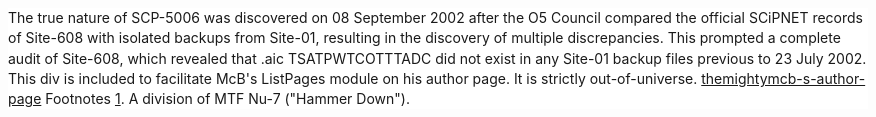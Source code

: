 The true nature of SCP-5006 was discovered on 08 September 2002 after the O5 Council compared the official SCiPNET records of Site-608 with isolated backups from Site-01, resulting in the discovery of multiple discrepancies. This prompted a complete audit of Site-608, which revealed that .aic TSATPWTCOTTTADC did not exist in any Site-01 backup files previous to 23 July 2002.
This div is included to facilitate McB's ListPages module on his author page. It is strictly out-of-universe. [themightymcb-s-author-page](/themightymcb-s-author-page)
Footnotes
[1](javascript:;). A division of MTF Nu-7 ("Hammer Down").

════════════════════

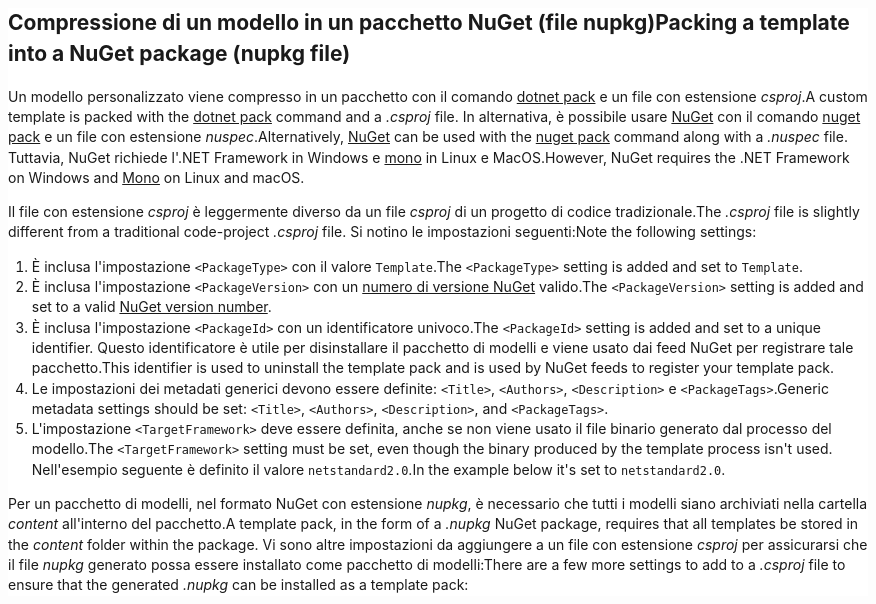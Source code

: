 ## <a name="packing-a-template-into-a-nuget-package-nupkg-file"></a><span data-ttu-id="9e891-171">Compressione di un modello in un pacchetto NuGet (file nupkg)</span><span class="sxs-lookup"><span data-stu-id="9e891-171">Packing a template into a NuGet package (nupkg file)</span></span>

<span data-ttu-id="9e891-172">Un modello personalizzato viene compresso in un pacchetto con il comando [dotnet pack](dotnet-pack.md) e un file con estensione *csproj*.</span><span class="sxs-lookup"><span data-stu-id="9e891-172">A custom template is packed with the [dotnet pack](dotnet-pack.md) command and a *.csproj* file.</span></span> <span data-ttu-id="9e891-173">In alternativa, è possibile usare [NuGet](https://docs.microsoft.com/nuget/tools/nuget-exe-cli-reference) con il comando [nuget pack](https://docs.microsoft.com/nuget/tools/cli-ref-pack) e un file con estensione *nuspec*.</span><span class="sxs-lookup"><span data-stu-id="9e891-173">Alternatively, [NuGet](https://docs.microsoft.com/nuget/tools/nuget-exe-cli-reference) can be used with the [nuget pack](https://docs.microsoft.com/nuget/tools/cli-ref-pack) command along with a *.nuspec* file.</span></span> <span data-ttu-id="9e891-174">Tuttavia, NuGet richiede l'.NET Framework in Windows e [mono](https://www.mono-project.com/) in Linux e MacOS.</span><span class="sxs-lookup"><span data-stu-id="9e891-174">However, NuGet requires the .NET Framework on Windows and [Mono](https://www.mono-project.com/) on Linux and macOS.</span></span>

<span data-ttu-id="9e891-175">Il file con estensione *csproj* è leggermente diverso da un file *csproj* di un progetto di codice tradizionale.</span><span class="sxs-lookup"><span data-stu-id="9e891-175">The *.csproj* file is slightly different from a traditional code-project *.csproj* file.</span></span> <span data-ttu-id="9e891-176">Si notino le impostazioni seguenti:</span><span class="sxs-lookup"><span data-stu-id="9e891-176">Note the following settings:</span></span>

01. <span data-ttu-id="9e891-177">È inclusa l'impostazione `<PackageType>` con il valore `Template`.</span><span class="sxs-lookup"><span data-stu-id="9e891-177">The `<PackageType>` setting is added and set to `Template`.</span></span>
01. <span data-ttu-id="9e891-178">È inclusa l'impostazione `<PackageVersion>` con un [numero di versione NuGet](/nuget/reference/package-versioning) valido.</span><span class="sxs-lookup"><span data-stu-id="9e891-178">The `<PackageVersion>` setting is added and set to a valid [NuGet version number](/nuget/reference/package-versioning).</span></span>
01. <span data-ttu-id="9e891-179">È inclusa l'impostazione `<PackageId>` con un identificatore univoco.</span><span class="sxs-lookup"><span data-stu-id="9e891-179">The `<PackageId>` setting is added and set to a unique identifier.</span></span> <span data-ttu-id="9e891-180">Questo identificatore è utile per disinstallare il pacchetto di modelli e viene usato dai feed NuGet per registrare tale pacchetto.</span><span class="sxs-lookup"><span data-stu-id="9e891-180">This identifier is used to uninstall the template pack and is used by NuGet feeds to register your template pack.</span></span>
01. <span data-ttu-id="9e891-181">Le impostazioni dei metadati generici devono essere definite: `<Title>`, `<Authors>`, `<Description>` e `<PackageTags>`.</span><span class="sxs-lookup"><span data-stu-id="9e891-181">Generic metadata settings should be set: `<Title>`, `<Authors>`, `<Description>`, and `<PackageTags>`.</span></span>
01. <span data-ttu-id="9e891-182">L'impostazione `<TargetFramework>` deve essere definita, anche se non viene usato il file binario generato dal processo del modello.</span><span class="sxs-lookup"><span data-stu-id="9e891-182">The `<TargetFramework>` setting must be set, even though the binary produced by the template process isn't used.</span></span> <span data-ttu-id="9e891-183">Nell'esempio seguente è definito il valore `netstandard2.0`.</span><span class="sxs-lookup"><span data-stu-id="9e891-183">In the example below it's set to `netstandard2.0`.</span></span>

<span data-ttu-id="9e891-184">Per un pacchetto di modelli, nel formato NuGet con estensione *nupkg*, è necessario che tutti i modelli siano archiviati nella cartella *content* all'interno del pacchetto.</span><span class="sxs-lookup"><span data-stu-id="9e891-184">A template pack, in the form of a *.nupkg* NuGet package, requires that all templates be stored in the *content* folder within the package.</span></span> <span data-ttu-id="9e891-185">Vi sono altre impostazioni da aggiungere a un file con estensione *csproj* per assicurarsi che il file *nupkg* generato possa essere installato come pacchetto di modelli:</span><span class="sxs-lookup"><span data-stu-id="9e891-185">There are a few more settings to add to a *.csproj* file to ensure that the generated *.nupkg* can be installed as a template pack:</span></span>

════════════════════

◆ THE PROBLEM: In the entries above, find each line with "inclusa" and copy it.

◆ REPLY:
01. <span data-ttu-id="9e891-177">È inclusa l'impostazione `<PackageType>` con il valore `Template`.</span><span class="sxs-lookup"><span data-stu-id="9e891-177">The `<PackageType>` setting is added and set to `Template`.</span></span>
01. <span data-ttu-id="9e891-178">È inclusa l'impostazione `<PackageVersion>` con un [numero di versione NuGet](/nuget/reference/package-versioning) valido.</span><span class="sxs-lookup"><span data-stu-id="9e891-178">The `<PackageVersion>` setting is added and set to a valid [NuGet version number](/nuget/reference/package-versioning).</span></span>
01. <span data-ttu-id="9e891-179">È inclusa l'impostazione `<PackageId>` con un identificatore univoco.</span><span class="sxs-lookup"><span data-stu-id="9e891-179">The `<PackageId>` setting is added and set to a unique identifier.</span></span> <span data-ttu-id="9e891-180">Questo identificatore è utile per disinstallare il pacchetto di modelli e viene usato dai feed NuGet per registrare tale pacchetto.</span><span class="sxs-lookup"><span data-stu-id="9e891-180">This identifier is used to uninstall the template pack and is used by NuGet feeds to register your template pack.</span></span>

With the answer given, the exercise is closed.